** Problem details **
From the first line to the last, set down the material exactly, leaving out its pictures.

:::

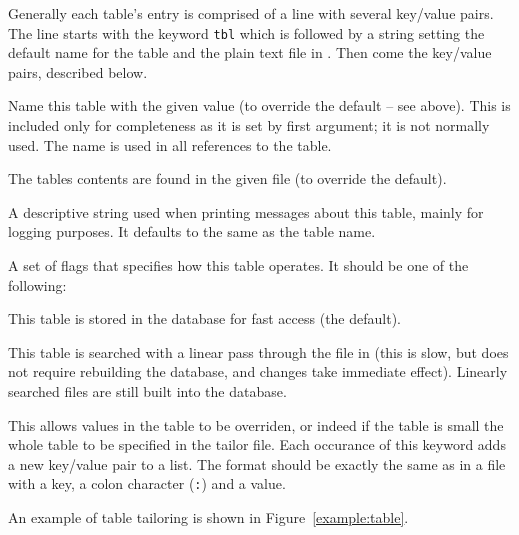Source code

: Generally each table's entry is comprised of a line with several
key/value pairs.  The line starts with the keyword \verb+tbl+ which is
followed by a string setting the default name for the table and the
plain text file in .  Then come the key/value pairs,
described below.
\begin{describe}
\item[\verb+name=value+:]
Name this table with the given value (to override the default -- see
above). This is included only for completeness as it is set by first
argument; it is not normally used. The name is used in all references
to the table.

\item[\verb+file=value+:]
The tables contents are found in the given file (to override the default).

\item[\verb+show="value"+:]
A descriptive string used when printing
messages about this table, mainly for logging purposes.  It defaults
to the same as the table name.

\item[\verb+flags=value+:]
A set of flags that specifies how this table
operates. It should be one of the following:

\begin{describe}
\item[\verb+dbm+:]
This table is stored in the database for fast
access (the default).

\item[\verb+linear+:]
This table is searched with a linear pass through the file in
 (this is slow, but does not require rebuilding the
database, and changes take immediate effect). Linearly searched files
are still built into the database.

\end{describe}

\item[\verb|override|:]
This allows values in the table to be overriden, or indeed if the
table is small the whole table to be specified in the tailor file.
Each occurance of this keyword adds a new key/value pair to a list.
The format should be exactly the same as in a file with a key, a colon
character (\verb|:|) and a value.
\end{describe}

An example of table tailoring is shown in Figure~\ref{example:table}.

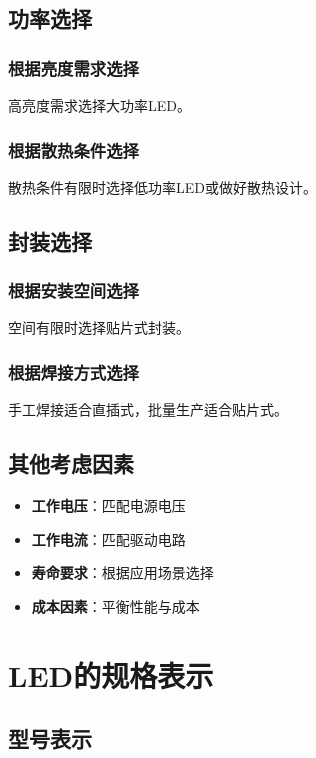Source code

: \subsection{功率选择}

\subsubsection{根据亮度需求选择}
高亮度需求选择大功率LED。

\subsubsection{根据散热条件选择}
散热条件有限时选择低功率LED或做好散热设计。

\subsection{封装选择}

\subsubsection{根据安装空间选择}
空间有限时选择贴片式封装。

\subsubsection{根据焊接方式选择}
手工焊接适合直插式，批量生产适合贴片式。

\subsection{其他考虑因素}
\begin{itemize}
    \item \textbf{工作电压}：匹配电源电压
    \item \textbf{工作电流}：匹配驱动电路
    \item \textbf{寿命要求}：根据应用场景选择
    \item \textbf{成本因素}：平衡性能与成本
\end{itemize}

\section{LED的规格表示}
\label{sec:led_specifications}

\subsection{型号表示}

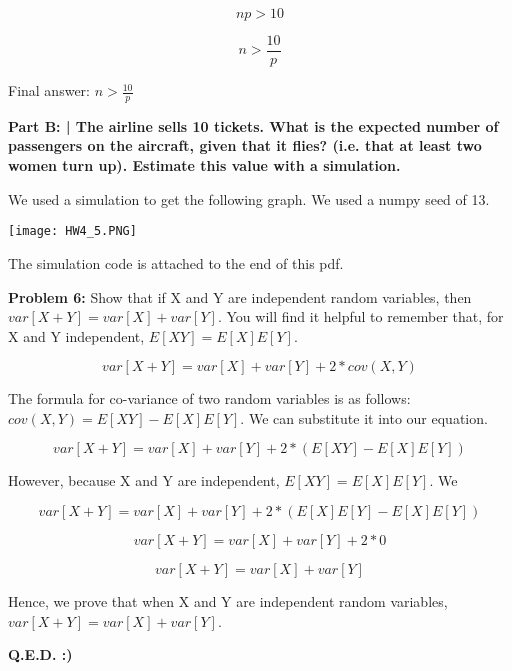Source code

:\documentclass{article}
\begin{document}
 \begin{displaymath}
    np > 10
 \end{displaymath}
 
 \begin{displaymath}
    n > \frac{10}{p}
 \end{displaymath}
 
 Final answer: $n>\frac{10}{p}$\newline
 
 \textbf{Part B: | The airline sells 10 tickets. What is the expected number of passengers on the aircraft, given that it flies? (i.e. that at least two women turn up). Estimate this value with a simulation.}\newline
 
 We used a simulation to get the following graph. We used a numpy seed of 13.\newline
 
 \texttt{[image: HW4\_5.PNG]}
 
 The simulation code is attached to the end of this pdf.\newline
 
 \newpage
 
 \begin{center}
     \Large\textbf{Problem 6:} Show that if X and Y are independent random variables, then $var[X+Y] = var[X] + var[Y]$. You will find it helpful to remember that, for X and Y independent, $E[XY] = E[X]E[Y]$.\par
 \end{center}
 
 \begin{equation}
    var[X+Y] = var[X] + var[Y] + 2*cov(X,Y)
 \end{equation}
 
 The formula for co-variance of two random variables is as follows: $cov(X,Y)=E[XY]-E[X]E[Y]$. We can substitute it into our equation.
 
 \begin{equation}
    var[X+Y] = var[X] + var[Y] + 2*(E[XY]-E[X]E[Y])
 \end{equation}
 
 However, because X and Y are independent, $E[XY]=E[X]E[Y]$. We 
 
 \begin{equation}
    var[X+Y] = var[X] + var[Y] + 2*(E[X]E[Y]-E[X]E[Y])
 \end{equation}
 
 \begin{equation}
    var[X+Y] = var[X] + var[Y] + 2*0
 \end{equation}
 
 \begin{equation}
    var[X+Y] = var[X] + var[Y]
 \end{equation}
 
 Hence, we prove that when X and Y are independent random variables, $var[X+Y]=var[X]+var[Y]$.
 
 \begin{center}
      \Large\textbf{Q.E.D. :)}
 \end{center}
 
 
\end{document}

:::

** Response below **
Source code

: Generally each table's entry is comprised of a line with several
key/value pairs.  The line starts with the keyword \verb+tbl+ which is
followed by a string setting the default name for the table and the
plain text file in .  Then come the key/value pairs,
described below.
\begin{describe}
\item[\verb+name=value+:]
Name this table with the given value (to override the default -- see
above). This is included only for completeness as it is set by first
argument; it is not normally used. The name is used in all references
to the table.

\item[\verb+file=value+:]
The tables contents are found in the given file (to override the default).

\item[\verb+show="value"+:]
A descriptive string used when printing
messages about this table, mainly for logging purposes.  It defaults
to the same as the table name.

\item[\verb+flags=value+:]
A set of flags that specifies how this table
operates. It should be one of the following:

\begin{describe}
\item[\verb+dbm+:]
This table is stored in the database for fast
access (the default).

\item[\verb+linear+:]
This table is searched with a linear pass through the file in
 (this is slow, but does not require rebuilding the
database, and changes take immediate effect). Linearly searched files
are still built into the database.

\end{describe}

\item[\verb|override|:]
This allows values in the table to be overriden, or indeed if the
table is small the whole table to be specified in the tailor file.
Each occurance of this keyword adds a new key/value pair to a list.
The format should be exactly the same as in a file with a key, a colon
character (\verb|:|) and a value.
\end{describe}

An example of table tailoring is shown in Figure~\ref{example:table}.

Source code

: \subsection{功率选择}

\subsubsection{根据亮度需求选择}
高亮度需求选择大功率LED。

\subsubsection{根据散热条件选择}
散热条件有限时选择低功率LED或做好散热设计。

\subsection{封装选择}

\subsubsection{根据安装空间选择}
空间有限时选择贴片式封装。

\subsubsection{根据焊接方式选择}
手工焊接适合直插式，批量生产适合贴片式。

\subsection{其他考虑因素}
\begin{itemize}
    \item \textbf{工作电压}：匹配电源电压
    \item \textbf{工作电流}：匹配驱动电路
    \item \textbf{寿命要求}：根据应用场景选择
    \item \textbf{成本因素}：平衡性能与成本
\end{itemize}

\section{LED的规格表示}
\label{sec:led_specifications}

\subsection{型号表示}

Source code

:\documentclass{article}
\begin{document}
 \begin{displaymath}
    np > 10
 \end{displaymath}
 
 \begin{displaymath}
    n > \frac{10}{p}
 \end{displaymath}
 
 Final answer: $n>\frac{10}{p}$\newline
 
 \textbf{Part B: | The airline sells 10 tickets. What is the expected number of passengers on the aircraft, given that it flies? (i.e. that at least two women turn up). Estimate this value with a simulation.}\newline
 
 We used a simulation to get the following graph. We used a numpy seed of 13.\newline
 
 \texttt{[image: HW4\_5.PNG]}
 
 The simulation code is attached to the end of this pdf.\newline
 
 \newpage
 
 \begin{center}
     \Large\textbf{Problem 6:} Show that if X and Y are independent random variables, then $var[X+Y] = var[X] + var[Y]$. You will find it helpful to remember that, for X and Y independent, $E[XY] = E[X]E[Y]$.\par
 \end{center}
 
 \begin{equation}
    var[X+Y] = var[X] + var[Y] + 2*cov(X,Y)
 \end{equation}
 
 The formula for co-variance of two random variables is as follows: $cov(X,Y)=E[XY]-E[X]E[Y]$. We can substitute it into our equation.
 
 \begin{equation}
    var[X+Y] = var[X] + var[Y] + 2*(E[XY]-E[X]E[Y])
 \end{equation}
 
 However, because X and Y are independent, $E[XY]=E[X]E[Y]$. We 
 
 \begin{equation}
    var[X+Y] = var[X] + var[Y] + 2*(E[X]E[Y]-E[X]E[Y])
 \end{equation}
 
 \begin{equation}
    var[X+Y] = var[X] + var[Y] + 2*0
 \end{equation}
 
 \begin{equation}
    var[X+Y] = var[X] + var[Y]
 \end{equation}
 
 Hence, we prove that when X and Y are independent random variables, $var[X+Y]=var[X]+var[Y]$.
 
 \begin{center}
      \Large\textbf{Q.E.D. :)}
 \end{center}
 
 
\end{document}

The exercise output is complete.